Uma coisa de “nerds”...
Sim, para gente que gosta de joguinhos e de coleções e de selos... No melhor dos casos, um hobby. Voltando aos equívocos, há dois campos em que estou de acordo. Um é a questão colonial. O outro é a República. Aí há uma pesadíssima responsabilidade não dos historiadores da República, mas de quem faz os programas de História do Ministério da Educação e dos autores dos manuais escolares. Estes continuam a propor uma tese absolutamente banal, porque praticamente explica o 28 de Maio como uma inevitabilidade da instabilidade política da República, sem se perceber o peso que a I Guerra Mundial teve na desestabilização de todos os sistemas liberais, que deu origem a estados autoritários por toda a Europa.
Publicam-se muitos livros ligados à História. Isso é bom, em particular no que respeita ao século XX, vendável, ou há que separar o trigo do joio?
É bom, sendo óbvio que há coisas muito boas e outras muito discutíveis.

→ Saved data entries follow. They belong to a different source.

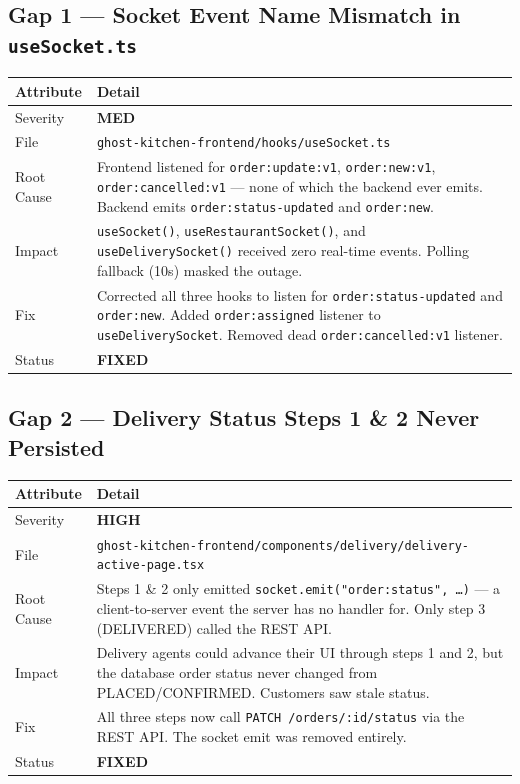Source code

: \documentclass[11pt,a4paper]{article}
\newcommand{\FIXED}{\colorbox{successgreen!20}{\color{successgreen}\bfseries\small FIXED}}
\newcommand{\HIGH}{\colorbox{dangerred!18}{\color{dangerred}\bfseries\tiny HIGH}}
\newcommand{\MEDIUM}{\colorbox{warnyellow!18}{\color{warnyellow}\bfseries\tiny MED}}
\begin{document}
\vspace{8pt}

\subsection{Gap 1 — Socket Event Name Mismatch in \texttt{useSocket.ts}}

\begin{tabularx}{\textwidth}{@{}lX@{}}
\toprule
\rowcolor{navyblue}\color{white}\bfseries Attribute & \color{white}\bfseries Detail \\
\midrule
Severity    & \MEDIUM \\
\rowcolor{rowalt}
File        & \texttt{ghost-kitchen-frontend/hooks/useSocket.ts} \\
Root Cause  & Frontend listened for \texttt{order:update:v1}, \texttt{order:new:v1}, \texttt{order:cancelled:v1} — none of which the backend ever emits. Backend emits \texttt{order:status-updated} and \texttt{order:new}. \\
\rowcolor{rowalt}
Impact      & \texttt{useSocket()}, \texttt{useRestaurantSocket()}, and \texttt{useDeliverySocket()} received zero real-time events. Polling fallback (10s) masked the outage. \\
Fix         & Corrected all three hooks to listen for \texttt{order:status-updated} and \texttt{order:new}. Added \texttt{order:assigned} listener to \texttt{useDeliverySocket}. Removed dead \texttt{order:cancelled:v1} listener. \\
\rowcolor{rowalt}
Status      & \FIXED \\
\bottomrule
\end{tabularx}

\subsection{Gap 2 — Delivery Status Steps 1 \& 2 Never Persisted}

\begin{tabularx}{\textwidth}{@{}lX@{}}
\toprule
\rowcolor{navyblue}\color{white}\bfseries Attribute & \color{white}\bfseries Detail \\
\midrule
Severity    & \HIGH \\
\rowcolor{rowalt}
File        & \texttt{ghost-kitchen-frontend/components/delivery/delivery-active-page.tsx} \\
Root Cause  & Steps 1 \& 2 only emitted \texttt{socket.emit("order:status", …)} — a client-to-server event the server has no handler for. Only step 3 (DELIVERED) called the REST API. \\
\rowcolor{rowalt}
Impact      & Delivery agents could advance their UI through steps 1 and 2, but the database order status never changed from PLACED/CONFIRMED. Customers saw stale status. \\
Fix         & All three steps now call \texttt{PATCH /orders/:id/status} via the REST API. The socket emit was removed entirely. \\
\rowcolor{rowalt}
Status      & \FIXED \\
\bottomrule
\end{tabularx}
\end{document}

Mas duvido se o sucesso comercial está na História contemporânea. No romance histórico e na literatura histórica não é o século XX. É a Idade Média ou, então, uma espécie de ficção científica esteticamente medievalizada. Uma “dan brownização” da História, que tem no José Rodrigues dos Santos a sua representação em Portugal.
No romance será, mas na divulgação nem tanto. “Salazar” vende sempre.
Evidentemente. Ou Hitler...
É estranho, esse fascínio?
O fascínio pelos perpetradores é muito semelhante ao fascínio, no cinema negro, pelo serialkiller... Na Alemanha demorou mais. Vejamos o objeto cinematográfico que foi “A Queda”, a retratar os últimos dias do Hitler mas do ponto de vista dele próprio, com o realizador, tendo consciência de ter feito com que o espectador tivesse comiseração por aquele homem, a acrescentar, o que é patético: “Não esquecer que o nazismo matou, e tal, e fez acontecer...”. Podia ter arranjado outra ficção, em vez de nos mostrar um tipo completamente dependente de pastilhas para acordar e para adormecer, paranóico com a alimentação...
E em Portugal temos tido muito essa suavização do perpetrador?
A versão portuguesa é “as mulheres de Salazar”, “as afilhadas de Salazar”, “os segredos de Salazar”, “o diário que Salazar podia ter escrito”... Da mesma forma como pode haver, e historiadores embarcaram nisso, biografias dos pides, de gente em volta de Salazer. Depois, o biógrafo ou a biógrafa deixa-se seduzir pelas personagens e, de repente, esvazia-se toda a carga... Quando a SIC fez a adaptação do livro “Mulheres de Salazar”, da Felícia Cabrita, a melhor síntese da intenção um pouco por trás daquilo (como objeto de representação histórica a série é patética) é o título da crítica do “Público”: “O gajo que gostava de gajas”. Depois de décadas a pô-lo num altar, o homem que casou com a pátria, carregado de mistérios (isso servia quer para o odiar quer para dizer que era um monge ao serviço da pátria e da comunidade), humanizá-lo, à escala do século XXI, e transformá-lo num pinga-amor, tem pouco a ver com a realidade.